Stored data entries
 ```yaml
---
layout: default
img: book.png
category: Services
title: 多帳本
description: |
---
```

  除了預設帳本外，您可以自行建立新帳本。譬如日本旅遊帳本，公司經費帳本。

__WORK ITEM__. Give all the lines above again, exactly.

__OUTPUT__.
 ```yaml
---
layout: default
img: book.png
category: Services
title: 多帳本
description: |
---
```

  除了預設帳本外，您可以自行建立新帳本。譬如日本旅遊帳本，公司經費帳本。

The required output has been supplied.